9

A while ago I wrote an IList extension method to enumerate across part of a list by using the indices. While refactoring I realized a similar query could be performed by calling Skip(toSkip).Take(amount). While benchmarking this I noticed that Skip isn't optimized for IList. With a bit of googling I ended up at a Jon Skeet post, discussing why optimizing methods like Skip is dangerous.

As far as I understand the article, the problem is no exception is thrown in the optimized methods when the collection is modified, but as a comment states the msdn documentation conflicts itself.

In IEnumerator.MoveNext():

If changes are made to the collection, such as adding, modifying, or deleting elements, the enumerator is irrecoverably invalidated and the next call to MoveNext or Reset throws an InvalidOperationException.

In IEnumerator.GetEnumerator():

If changes are made to the collection, such as adding, modifying, or deleting elements, the enumerator is irrecoverably invalidated and its behavior is undefined.

I see merit in both conventions, and am a bit lost whether or not to optimize. What is a proper solution? I've been considering an IList.AssumeImmutable() approach along the lines of AsParallel() as mentioned by Kris Vandermotten in the comments. Does any implementation already exist, or is it a bad idea?

Community
  • 1
  • 1
Steven Jeuris
  • 18,274
  • 9
  • 70
  • 161
  • 7
    If Jon concludes it would be a mistake to optimize `Skip` etc, and has a paragraph explaining why... then I'd take that as good reasoning. – Marc Gravell May 02 '11 at 21:12
  • 1
    I think the "undefined" semantics are more pragmatic than the "throws an exception" semantics (even though the latter is more solid), merely because the latter requires every enumerator instance be able to test for modification of the host container. Ugh! – Rafe May 03 '11 at 00:35
  • Jon's point still stands, however. There's nothing to stop you writing an `ItemsInRange(Lo, Hi)` enumerator *without* using `Skip/Take`. – Rafe May 03 '11 at 00:37
  • 1
    @Rafe: I wrote an answer to that effect and deleted it because by symmetry `ItemsInRange` should exist for `IEnumerable` as well and that will throw, so the `IList` version cannot be optimized by Jon's argument. – Rick Sladkey May 03 '11 at 05:11
  • 1
    @Marc: How do we know that Jon was right upon rethinking and not right in the first place? – Gabe May 03 '11 at 05:56

2 Answers2

3

I agree with Rafe that the undefined behavior is more correct.

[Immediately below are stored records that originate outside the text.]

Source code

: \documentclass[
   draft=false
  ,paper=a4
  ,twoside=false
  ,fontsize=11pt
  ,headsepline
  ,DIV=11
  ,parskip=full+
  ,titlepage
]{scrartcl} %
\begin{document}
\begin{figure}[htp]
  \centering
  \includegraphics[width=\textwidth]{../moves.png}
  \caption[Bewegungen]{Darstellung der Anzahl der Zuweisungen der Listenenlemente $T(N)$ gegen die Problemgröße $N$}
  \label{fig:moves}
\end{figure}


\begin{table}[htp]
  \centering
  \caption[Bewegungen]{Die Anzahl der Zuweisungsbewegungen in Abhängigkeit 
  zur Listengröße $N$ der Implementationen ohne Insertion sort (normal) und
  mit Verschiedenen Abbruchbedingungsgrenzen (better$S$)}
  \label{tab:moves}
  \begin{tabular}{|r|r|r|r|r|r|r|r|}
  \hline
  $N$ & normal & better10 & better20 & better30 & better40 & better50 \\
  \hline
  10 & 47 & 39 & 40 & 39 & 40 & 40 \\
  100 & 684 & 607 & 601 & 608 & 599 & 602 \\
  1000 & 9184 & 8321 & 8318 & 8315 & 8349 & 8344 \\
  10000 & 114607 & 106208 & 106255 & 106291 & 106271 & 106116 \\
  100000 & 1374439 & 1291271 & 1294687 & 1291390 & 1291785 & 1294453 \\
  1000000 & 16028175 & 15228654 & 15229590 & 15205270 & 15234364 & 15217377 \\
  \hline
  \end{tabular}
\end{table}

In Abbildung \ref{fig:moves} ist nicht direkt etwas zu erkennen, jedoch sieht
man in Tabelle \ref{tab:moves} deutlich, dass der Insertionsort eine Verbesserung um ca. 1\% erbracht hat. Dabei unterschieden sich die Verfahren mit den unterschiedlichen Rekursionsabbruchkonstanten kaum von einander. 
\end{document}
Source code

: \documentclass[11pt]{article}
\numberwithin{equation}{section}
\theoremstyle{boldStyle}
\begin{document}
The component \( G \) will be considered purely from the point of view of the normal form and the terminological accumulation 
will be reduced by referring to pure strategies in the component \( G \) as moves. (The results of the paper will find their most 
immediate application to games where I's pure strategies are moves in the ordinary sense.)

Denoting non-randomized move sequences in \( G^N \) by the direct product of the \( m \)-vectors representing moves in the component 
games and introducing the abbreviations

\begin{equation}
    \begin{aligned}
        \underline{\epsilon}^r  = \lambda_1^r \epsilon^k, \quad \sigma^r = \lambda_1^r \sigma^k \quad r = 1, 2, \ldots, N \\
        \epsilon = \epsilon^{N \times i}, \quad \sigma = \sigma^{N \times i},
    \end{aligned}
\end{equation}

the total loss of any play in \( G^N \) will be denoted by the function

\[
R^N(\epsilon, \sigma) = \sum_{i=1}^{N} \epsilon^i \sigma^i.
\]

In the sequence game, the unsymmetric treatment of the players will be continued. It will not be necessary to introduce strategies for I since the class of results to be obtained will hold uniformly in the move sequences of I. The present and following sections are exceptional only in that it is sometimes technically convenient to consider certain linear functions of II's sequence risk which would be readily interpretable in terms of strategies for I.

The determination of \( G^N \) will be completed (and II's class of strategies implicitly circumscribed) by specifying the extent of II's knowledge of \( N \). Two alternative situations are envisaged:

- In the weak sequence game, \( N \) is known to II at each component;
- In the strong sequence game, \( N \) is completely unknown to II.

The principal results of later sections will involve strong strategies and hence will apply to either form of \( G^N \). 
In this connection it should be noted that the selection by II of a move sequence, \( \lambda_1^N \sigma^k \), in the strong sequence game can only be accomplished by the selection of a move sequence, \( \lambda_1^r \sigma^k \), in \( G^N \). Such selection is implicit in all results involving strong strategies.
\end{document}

Only versioned collections can throw exceptions and not all collections are versioned (arrays being the largest example). Even versioned collections might misbehave if you make exactly 2^32 changes between calls to MoveNext.

Assuming you really care about the versioning behavior, the solution is to get an Enumerator for the IList and call MoveNext on it for every iteration:

    public static IEnumerable<T> Skip<T>(this IList<T> source, int count)
    {
        using (var e = source.GetEnumerator())
            while (count < source.Count && e.MoveNext())
                yield return source[count++];
    }

This way you get O(1) behavior by indexing, but you still get all the exception throwing behavior of calling MoveNext. Note that we only call MoveNext for the exception side-effects; we ignore the values that it's enumerating over.

Gabe
  • 84,912
  • 12
  • 139
  • 238
0

The ReadOnlyCollection class might help with your immutable collection.

My advice: I personally would not try to "trick" the compiler unless you are having a performance issue. You never know, the next version could make your optimized code run twice as slow as the original. Don't preemptively optimize. The methods provided in the framework can produce some really optimized code that would be difficult to re-implement.

here is an article from msdn that gives info on what collections to use for different purposes. I would use an appropriate collection for the task instead of trying to optimize Skip and Take.

Charles Lambert
  • 5,042
  • 26
  • 47